🤖 AI Summary
To address the high communication overhead and heterogeneous architecture adaptation challenges in federated fine-tuning of large language models (LLMs) over wireless networks, this paper proposes a communication-aware knowledge distillation framework. The method integrates three key components: (1) communication-state-driven adaptive Top-k logits sparsification, (2) dynamic logits aggregation—eliminating zero-padding noise—and (3) LoRA-based hidden-layer projection for efficient knowledge transfer under bandwidth constraints. Unlike conventional parameter-sharing or standard federated distillation approaches, our framework significantly alleviates the burden of high-dimensional logits transmission while preserving model consistency and generalization across heterogeneous clients. Experimental results demonstrate that the proposed method reduces communication cost by approximately 50% at comparable model performance, achieving both practical deployability and scalability in resource-constrained wireless federated learning settings.
📝 Abstract
Federated learning (FL) for large language models (LLMs) offers a privacy-preserving scheme, enabling clients to collaboratively fine-tune locally deployed LLMs or smaller language models (SLMs) without exchanging raw data. While parameter-sharing methods in traditional FL models solves number of technical challenges, they still incur high communication overhead and struggle with adapting to heterogeneous model architectures. Federated distillation, a framework for mutual knowledge transfer via shared logits, typically offers lower communication overhead than parameter-sharing methods.

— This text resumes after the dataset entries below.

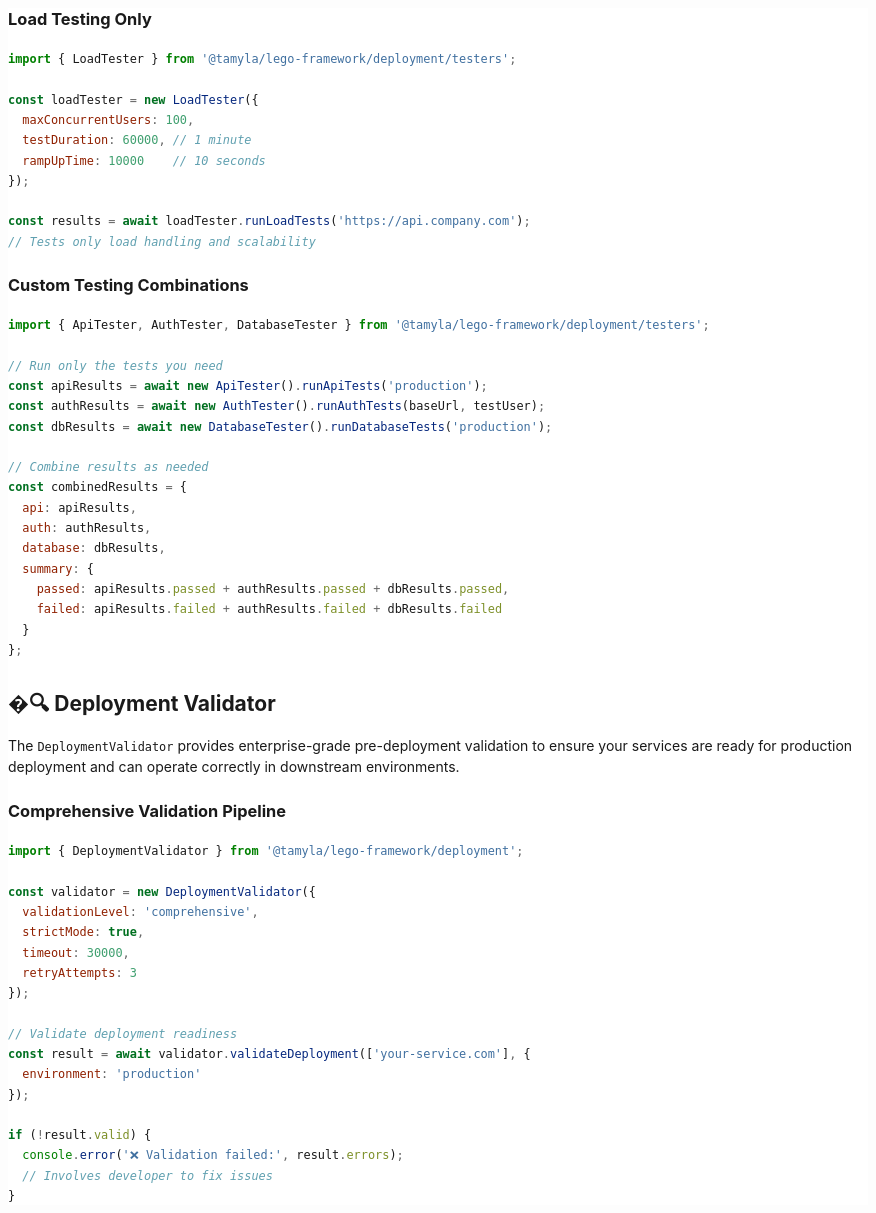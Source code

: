 ### **Load Testing Only**
```javascript
import { LoadTester } from '@tamyla/lego-framework/deployment/testers';

const loadTester = new LoadTester({
  maxConcurrentUsers: 100,
  testDuration: 60000, // 1 minute
  rampUpTime: 10000    // 10 seconds
});

const results = await loadTester.runLoadTests('https://api.company.com');
// Tests only load handling and scalability
```

### **Custom Testing Combinations**
```javascript
import { ApiTester, AuthTester, DatabaseTester } from '@tamyla/lego-framework/deployment/testers';

// Run only the tests you need
const apiResults = await new ApiTester().runApiTests('production');
const authResults = await new AuthTester().runAuthTests(baseUrl, testUser);
const dbResults = await new DatabaseTester().runDatabaseTests('production');

// Combine results as needed
const combinedResults = {
  api: apiResults,
  auth: authResults,
  database: dbResults,
  summary: {
    passed: apiResults.passed + authResults.passed + dbResults.passed,
    failed: apiResults.failed + authResults.failed + dbResults.failed
  }
};
```

## �🔍 Deployment Validator

The `DeploymentValidator` provides enterprise-grade pre-deployment validation to ensure your services are ready for production deployment and can operate correctly in downstream environments.

### **Comprehensive Validation Pipeline**

```javascript
import { DeploymentValidator } from '@tamyla/lego-framework/deployment';

const validator = new DeploymentValidator({
  validationLevel: 'comprehensive',
  strictMode: true,
  timeout: 30000,
  retryAttempts: 3
});

// Validate deployment readiness
const result = await validator.validateDeployment(['your-service.com'], {
  environment: 'production'
});

if (!result.valid) {
  console.error('❌ Validation failed:', result.errors);
  // Involves developer to fix issues
}
```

However, transmitting logits from LLMs remains challenging for bandwidth-limited clients due to their high dimensionality. In this work, we focus on a federated LLM distillation with efficient communication overhead. To achieve this, we first propose an adaptive Top-k logit selection mechanism, dynamically sparsifying logits according to real-time communication conditions. Then to tackle the dimensional inconsistency introduced by the adaptive sparsification, we design an adaptive logits aggregation scheme, effectively alleviating the artificial and uninformative inputs introduced by conventional zero-padding methods. Finally, to enhance the distillation effect, we incorporate LoRA-adapted hidden-layer projection from LLM into the distillation loss, reducing the communication overhead further while providing richer representation. Experimental results demonstrate that our scheme achieves superior performance compared to baseline methods while effectively reducing communication overhead by approximately 50%.